-------- Entries supplied
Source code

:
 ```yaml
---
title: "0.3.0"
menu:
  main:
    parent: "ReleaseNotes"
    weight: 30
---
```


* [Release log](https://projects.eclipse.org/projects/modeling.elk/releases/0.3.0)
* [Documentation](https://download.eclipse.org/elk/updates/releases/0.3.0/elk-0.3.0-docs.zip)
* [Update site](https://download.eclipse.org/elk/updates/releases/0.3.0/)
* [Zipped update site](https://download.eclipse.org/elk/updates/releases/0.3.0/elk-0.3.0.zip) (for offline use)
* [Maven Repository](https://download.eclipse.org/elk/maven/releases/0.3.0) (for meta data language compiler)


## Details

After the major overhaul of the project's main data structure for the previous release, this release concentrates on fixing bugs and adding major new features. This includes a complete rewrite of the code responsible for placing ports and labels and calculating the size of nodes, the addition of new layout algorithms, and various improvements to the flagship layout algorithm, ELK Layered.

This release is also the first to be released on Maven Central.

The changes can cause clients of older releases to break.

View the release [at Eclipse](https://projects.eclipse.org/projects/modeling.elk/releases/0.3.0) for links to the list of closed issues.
----------------
-------- Entries supplied
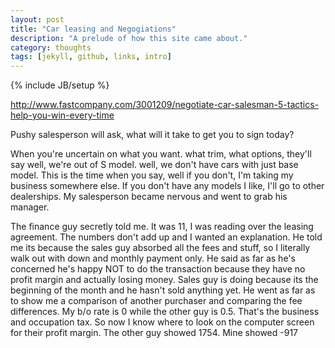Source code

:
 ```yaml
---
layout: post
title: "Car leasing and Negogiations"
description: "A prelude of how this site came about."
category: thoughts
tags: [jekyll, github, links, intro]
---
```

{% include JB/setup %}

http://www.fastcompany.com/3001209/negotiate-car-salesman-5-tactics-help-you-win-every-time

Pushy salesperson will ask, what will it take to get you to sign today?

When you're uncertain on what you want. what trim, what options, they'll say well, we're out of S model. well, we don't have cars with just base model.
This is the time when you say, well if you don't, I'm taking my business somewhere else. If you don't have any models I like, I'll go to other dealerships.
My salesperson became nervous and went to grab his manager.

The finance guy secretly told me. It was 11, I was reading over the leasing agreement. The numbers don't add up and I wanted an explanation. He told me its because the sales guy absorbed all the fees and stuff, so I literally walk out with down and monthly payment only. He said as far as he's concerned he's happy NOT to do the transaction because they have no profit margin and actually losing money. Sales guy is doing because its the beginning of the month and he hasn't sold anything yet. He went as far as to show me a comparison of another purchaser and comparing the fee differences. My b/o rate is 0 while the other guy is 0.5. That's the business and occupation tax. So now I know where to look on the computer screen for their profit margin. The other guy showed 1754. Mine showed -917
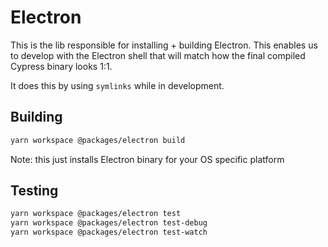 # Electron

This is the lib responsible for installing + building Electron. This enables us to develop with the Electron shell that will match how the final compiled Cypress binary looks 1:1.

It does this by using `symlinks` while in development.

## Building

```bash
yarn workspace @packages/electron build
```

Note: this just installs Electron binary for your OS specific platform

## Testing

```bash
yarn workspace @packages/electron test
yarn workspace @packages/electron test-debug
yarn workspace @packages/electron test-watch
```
----------------
If a line in the entries includes the word "layout", copy that line out.

# Exercise answer
After the major overhaul of the project's main data structure for the previous release, this release concentrates on fixing bugs and adding major new features. This includes a complete rewrite of the code responsible for placing ports and labels and calculating the size of nodes, the addition of new layout algorithms, and various improvements to the flagship layout algorithm, ELK Layered.
layout: post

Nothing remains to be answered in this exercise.